[Collected data]
● ● ●

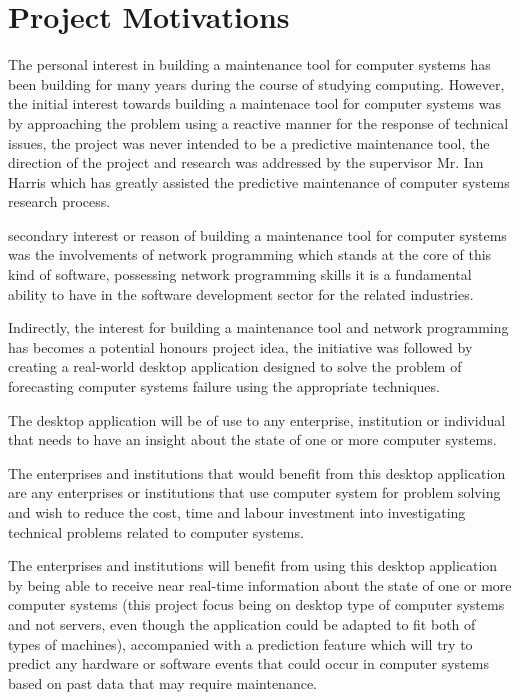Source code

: \section{Project Motivations}

The personal interest in building a maintenance tool for computer systems has been building
for many years during the course of studying computing. However, the initial interest
towards building a maintenace tool for computer systems was by approaching the problem
using a reactive manner for the response of technical issues, the project was never
intended to be a predictive maintenance tool, the direction of the project and research
was addressed by the supervisor Mr. Ian Harris which has greatly assisted the predictive
maintenance of computer systems research process. \par
secondary interest or reason of building a maintenance tool for computer systems was the
involvements of network programming which stands at the core of this
kind of software, possessing network programming skills it is a fundamental ability
to have in the software development sector for the related industries. \par
Indirectly, the interest for building a maintenance tool and network programming
has becomes a potential honours project idea, the initiative was followed by
creating a real-world desktop application designed to solve the problem of forecasting
computer systems failure using the appropriate techniques. \par
The desktop application will be of use to any enterprise, institution or individual that
needs to have an insight about the state of one or more computer systems. \par
The enterprises and institutions that would benefit from this desktop application are any
enterprises or institutions that use computer system for problem solving and wish to reduce the
cost, time and labour investment into investigating technical problems related to computer
systems. \par
The enterprises and institutions will benefit from using this desktop application by
being able to receive near real-time information about the state of one or more computer
systems (this project focus being on desktop type of computer systems and not servers,
even though the application could be adapted to fit both of types of machines),
accompanied with a prediction feature which will try to predict any hardware or software
events that could occur in computer systems based on past data that may require maintenance. \par
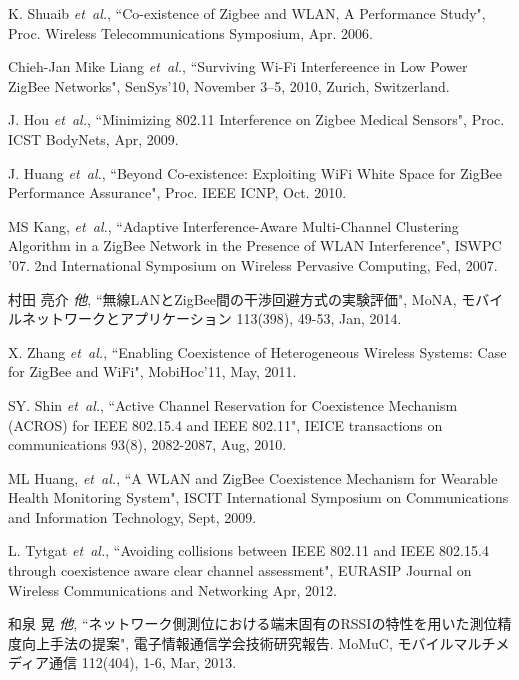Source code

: \documentclass[technicalreport]{ieicej}
\begin{document}
\begin{thebibliography}{99}

K. Shuaib  \textit{et~al.},
``Co-existence of Zigbee and WLAN, A Performance Study", 
Proc. Wireless Telecommunications Symposium, 
Apr. 2006.

Chieh-Jan Mike Liang \textit{et~al.},
``Surviving Wi-Fi Interfereence in Low Power ZigBee Networks", 
SenSys’10, 
November 3–5, 2010, 
Zurich, Switzerland.

J. Hou \textit{et~al.},
``Minimizing 802.11 Interference on Zigbee Medical Sensors", 
Proc. ICST BodyNets,
Apr, 2009.

J. Huang \textit{et~al.},
``Beyond Co-existence: Exploiting WiFi White Space for ZigBee Performance Assurance", 
Proc. IEEE ICNP,
Oct. 2010.

MS Kang, \textit{et~al.},
``Adaptive Interference-Aware Multi-Channel Clustering Algorithm in a ZigBee Network in the Presence of WLAN Interference", 
ISWPC '07. 2nd International Symposium on Wireless Pervasive Computing, Fed, 2007.

村田 亮介 \textit{他},
``無線LANとZigBee間の干渉回避方式の実験評価", 
MoNA, モバイルネットワークとアプリケーション 113(398), 49-53, 
Jan, 2014.

X. Zhang \textit{et~al.},
``Enabling Coexistence of Heterogeneous Wireless Systems: Case for ZigBee and WiFi", 
MobiHoc’11, May, 2011.

SY. Shin \textit{et~al.},
``Active Channel Reservation for Coexistence Mechanism (ACROS) for IEEE 802.15.4 and IEEE 802.11", 
IEICE transactions on communications 93(8), 2082-2087, Aug, 2010.

ML Huang, \textit{et~al.},
``A WLAN and ZigBee Coexistence Mechanism for Wearable Health Monitoring System", 
ISCIT International Symposium on Communications and Information Technology, Sept, 2009.

L. Tytgat \textit{et~al.},
``Avoiding collisions between IEEE 802.11 and IEEE 802.15.4 through coexistence aware clear channel assessment", 
EURASIP Journal on Wireless Communications and Networking
Apr, 2012.

和泉 晃 \textit{他},
``ネットワーク側測位における端末固有のRSSIの特性を用いた測位精度向上手法の提案", 
電子情報通信学会技術研究報告. MoMuC, モバイルマルチメディア通信 112(404), 1-6, Mar, 2013. 


\end{thebibliography}
\end{document}

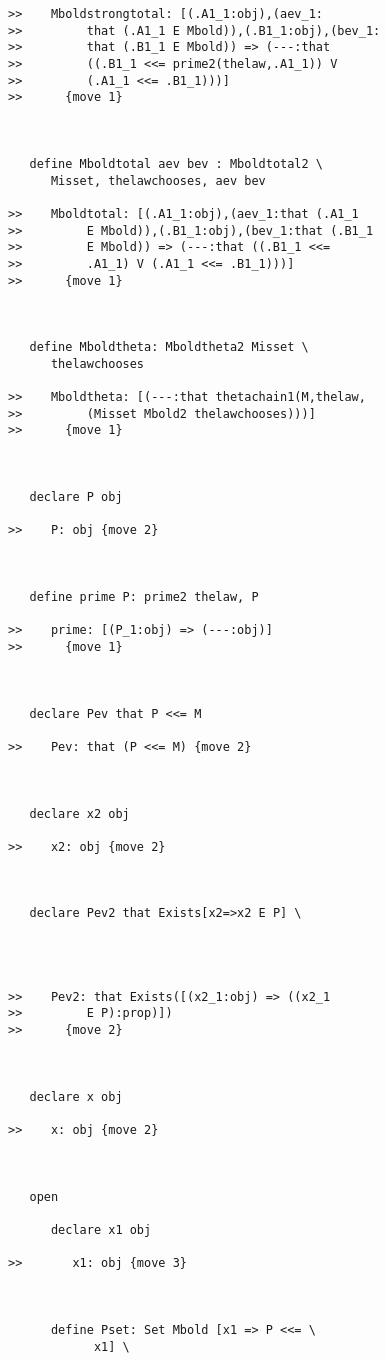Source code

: \documentclass[12pt]{article}
\begin{document}
\begin{verbatim}
>>    Mboldstrongtotal: [(.A1_1:obj),(aev_1:
>>         that (.A1_1 E Mbold)),(.B1_1:obj),(bev_1:
>>         that (.B1_1 E Mbold)) => (---:that
>>         ((.B1_1 <<= prime2(thelaw,.A1_1)) V
>>         (.A1_1 <<= .B1_1)))]
>>      {move 1}



   define Mboldtotal aev bev : Mboldtotal2 \
      Misset, thelawchooses, aev bev

>>    Mboldtotal: [(.A1_1:obj),(aev_1:that (.A1_1
>>         E Mbold)),(.B1_1:obj),(bev_1:that (.B1_1
>>         E Mbold)) => (---:that ((.B1_1 <<=
>>         .A1_1) V (.A1_1 <<= .B1_1)))]
>>      {move 1}



   define Mboldtheta: Mboldtheta2 Misset \
      thelawchooses

>>    Mboldtheta: [(---:that thetachain1(M,thelaw,
>>         (Misset Mbold2 thelawchooses)))]
>>      {move 1}



   declare P obj

>>    P: obj {move 2}



   define prime P: prime2 thelaw, P

>>    prime: [(P_1:obj) => (---:obj)]
>>      {move 1}



   declare Pev that P <<= M

>>    Pev: that (P <<= M) {move 2}



   declare x2 obj

>>    x2: obj {move 2}



   declare Pev2 that Exists[x2=>x2 E P] \
      



>>    Pev2: that Exists([(x2_1:obj) => ((x2_1
>>         E P):prop)])
>>      {move 2}



   declare x obj

>>    x: obj {move 2}



   open

      declare x1 obj

>>       x1: obj {move 3}



      define Pset: Set Mbold [x1 => P <<= \
            x1] \
         




\end{verbatim}
\end{document}
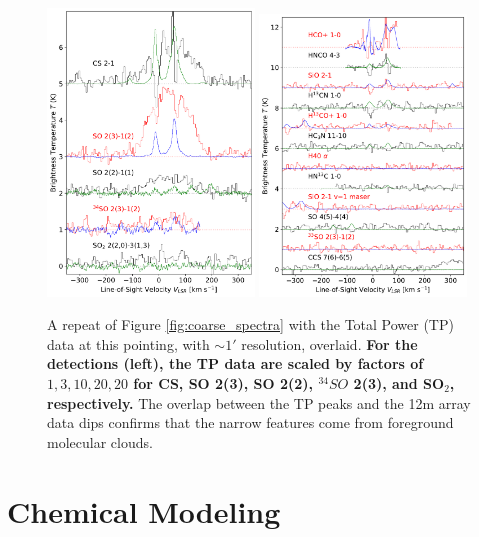 \documentclass[]{aastex631}
\def\rr#1{\textbf{#1}}
\begin{document}
\begin{figure}
    \centering
    \includegraphics[width=0.49\textwidth]{figures/CSandSO_Overlays_withTP.pdf}
    \includegraphics[width=0.49\textwidth]{figures/NonDetection_Overlays_withTP.pdf}
    \caption{A repeat of Figure \ref{fig:coarse_spectra} with the Total Power (TP) data at this pointing, with $\sim1'$ resolution, overlaid.
    \rr{For the detections (left), the TP data are scaled by factors of $1, 3, 10, 20, 20$ for CS, SO 2(3), SO 2(2), $^{34}SO$ 2(3), and SO$_2$, respectively.}
    The overlap between the TP peaks and the 12m array data dips confirms that the narrow features come from foreground molecular clouds.
    }
    \label{fig:coarse_spectra_withTP}
\end{figure}

\section{Chemical Modeling}
\label{appendix:chemistry}
\end{document}
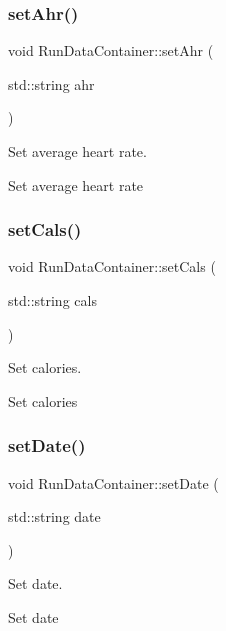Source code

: \subsubsection{\texorpdfstring{setAhr()}{setAhr()}}
{\footnotesize\ttfamily void Run\+Data\+Container\+::set\+Ahr (\begin{DoxyParamCaption}\item[{std\+::string}]{ahr }\end{DoxyParamCaption})}



Set average heart rate. 

Set average heart rate \mbox{\label{classRunDataContainer_ad45c3d94c2db1e3be8716ac04e07990a}} 
\subsubsection{\texorpdfstring{setCals()}{setCals()}}
{\footnotesize\ttfamily void Run\+Data\+Container\+::set\+Cals (\begin{DoxyParamCaption}\item[{std\+::string}]{cals }\end{DoxyParamCaption})}



Set calories. 

Set calories \mbox{\label{classRunDataContainer_a15faf13321d882722b0161265da14b3e}} 
\subsubsection{\texorpdfstring{setDate()}{setDate()}}
{\footnotesize\ttfamily void Run\+Data\+Container\+::set\+Date (\begin{DoxyParamCaption}\item[{std\+::string}]{date }\end{DoxyParamCaption})}



Set date. 

Set date \mbox{\label{classRunDataContainer_ab33726fac3656f80cf6d43bd195e0914}}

● ● ●

▶ **YOUR GOAL**:
If a line in the entries contains the word "item", copy that line out.

▶ **THE COMPLETED TASK**:
{\footnotesize\ttfamily void Run\+Data\+Container\+::set\+Ahr (\begin{DoxyParamCaption}\item[{std\+::string}]{ahr }\end{DoxyParamCaption})}
{\footnotesize\ttfamily void Run\+Data\+Container\+::set\+Cals (\begin{DoxyParamCaption}\item[{std\+::string}]{cals }\end{DoxyParamCaption})}
{\footnotesize\ttfamily void Run\+Data\+Container\+::set\+Date (\begin{DoxyParamCaption}\item[{std\+::string}]{date }\end{DoxyParamCaption})}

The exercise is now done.